The key piece of institutional plumbing in the coming shortage discussions is the Colorado River Interim Guidelines for Lower Basin Shortages and Coordinated Operations for Lake Powell and Lake Mead, often called the “2007 shortage sharing agreement”. It’s Byzantine, with complex tables of “if Lake Powell’s got x water in it and Lake Mead’s got y water in it, do z” kinds of directives for managing the system. I can’t begin to give a full explanation of the details here, but it’s important to highlight a central feature: Everyone agreed to this. This is not a case of the federal government imposing a water management scheme on the states, or someone suing and persuading a judge to impose the rules. It was the product of negotiation, a collective recognition on the part of each state (and the federal government) that a deal that provided some certainty, even unpleasant certainty, was better than the previous uncertainty over what would happen in a shortage, and the downside risk of losing a legal fight at that point. This is the users of a common pool resource developing the institutional arrangements to collectively manage that resource.

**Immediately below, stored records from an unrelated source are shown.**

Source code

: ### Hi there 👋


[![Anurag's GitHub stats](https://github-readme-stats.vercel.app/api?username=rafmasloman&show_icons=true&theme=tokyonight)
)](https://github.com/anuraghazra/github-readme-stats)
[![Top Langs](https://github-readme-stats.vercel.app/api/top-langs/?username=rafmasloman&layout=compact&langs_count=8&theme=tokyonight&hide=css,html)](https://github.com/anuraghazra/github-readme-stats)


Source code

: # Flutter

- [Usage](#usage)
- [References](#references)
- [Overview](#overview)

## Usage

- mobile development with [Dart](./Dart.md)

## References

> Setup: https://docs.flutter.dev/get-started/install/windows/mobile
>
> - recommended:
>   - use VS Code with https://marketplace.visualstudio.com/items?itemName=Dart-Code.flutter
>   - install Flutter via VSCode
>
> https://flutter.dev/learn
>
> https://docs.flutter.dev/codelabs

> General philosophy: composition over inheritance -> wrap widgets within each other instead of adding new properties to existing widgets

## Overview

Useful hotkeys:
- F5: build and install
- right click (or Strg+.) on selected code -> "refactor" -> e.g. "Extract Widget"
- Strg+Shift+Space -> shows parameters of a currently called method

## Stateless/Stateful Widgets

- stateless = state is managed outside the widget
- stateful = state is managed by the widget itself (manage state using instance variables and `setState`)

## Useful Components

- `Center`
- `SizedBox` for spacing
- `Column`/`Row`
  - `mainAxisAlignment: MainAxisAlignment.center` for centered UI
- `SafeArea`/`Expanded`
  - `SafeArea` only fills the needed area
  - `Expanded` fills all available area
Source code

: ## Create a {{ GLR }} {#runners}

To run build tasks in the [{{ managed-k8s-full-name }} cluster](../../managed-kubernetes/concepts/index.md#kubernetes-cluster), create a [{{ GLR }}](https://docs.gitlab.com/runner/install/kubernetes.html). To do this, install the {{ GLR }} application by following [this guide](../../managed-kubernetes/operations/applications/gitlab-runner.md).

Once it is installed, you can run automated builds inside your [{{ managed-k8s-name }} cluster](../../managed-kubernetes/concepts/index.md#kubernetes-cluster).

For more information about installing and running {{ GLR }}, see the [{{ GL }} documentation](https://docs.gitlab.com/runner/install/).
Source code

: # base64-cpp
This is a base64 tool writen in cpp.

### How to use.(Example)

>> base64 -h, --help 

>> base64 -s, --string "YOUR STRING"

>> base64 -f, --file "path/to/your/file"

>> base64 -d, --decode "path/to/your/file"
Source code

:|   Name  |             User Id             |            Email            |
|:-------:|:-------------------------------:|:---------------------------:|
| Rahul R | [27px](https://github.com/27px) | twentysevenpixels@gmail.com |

With that as a preface, here’s a timeline of what happens next:
- August 2013: The Bureau of Reclamation makes its best estimate of how much water Lake Powell will have as of Jan. 1, 2014. That estimate is based on the monthly runoff forecasts and normal releases – 8.23 million acre feet of water released from Powell over the Oct. 1 2013-Sept. 30 2014 water year for use in California, Arizona and Nevada. If inflows are low, and those normal release rates would drop Lake Powell’s surface elevation below 3,575 feet above sea level come Jan. 1, 2014, that would trigger a provision under which water is held back in Powell, reducing releases for use in California, Arizona and Nevada. Instead of 8.23 million acre feet, the Bureau of Reclamation would release only 7.48 million acre feet in the 2013-14 water year. It’s called the “Mid-Elevation Release Tier”. The shortage sharing agreement calls for such a decision to be made in August. The preliminary numbers released last week include an estimate of 3,574.97 come Jan. 1. “Based on analysis of a range of inflow scenarios,” the latest Bureau report concludes, “the current probability of realizing an inflow volume that would result in the Mid-Elevation Release Tier in 2014 is slightly greater than 50 percent.”
- 2013-14 water year: With 750,000 acre feet less of water flowing in, a Mid-Elevation Release Tier declaration means Lake Mead would then end the 2014 water year with a surface elevation of 1,081 feet above sea level, according to the Bureau’s latest numbers, more than 8 feet lower than if there is a full release from Powell. That would be the lowest Mead’s been at the end of a water year since 1936 (data here), setting the stage for the first ever shortage declaration the following year.
- 2014-15 water year: With Powell forecast to stay low, a second Mid-Elevation Release Tier year would likely follow, leaving Lake Mead 10 feet lower by the summer of 2015. In August 2015, a similar projection to the one described above will be done for Lake Mead. If it shows Mead below 1,075 feet above sea level the following year, a formal shortage will be declared and deliveries to Arizona and Nevada will be reduced incrementally to save water. (I’m a little confused about whether the reduced deliveries would kick in at the start of the water year – Oct. 1, 2015 – or on the following Jan. 1. If you’re steeped in the Law of the River and know the answer, leave a comment or email me at email@example.com.)
I apologize for the complexity. If I can find a simpler explanation, I’ll get back to you, or maybe write a book.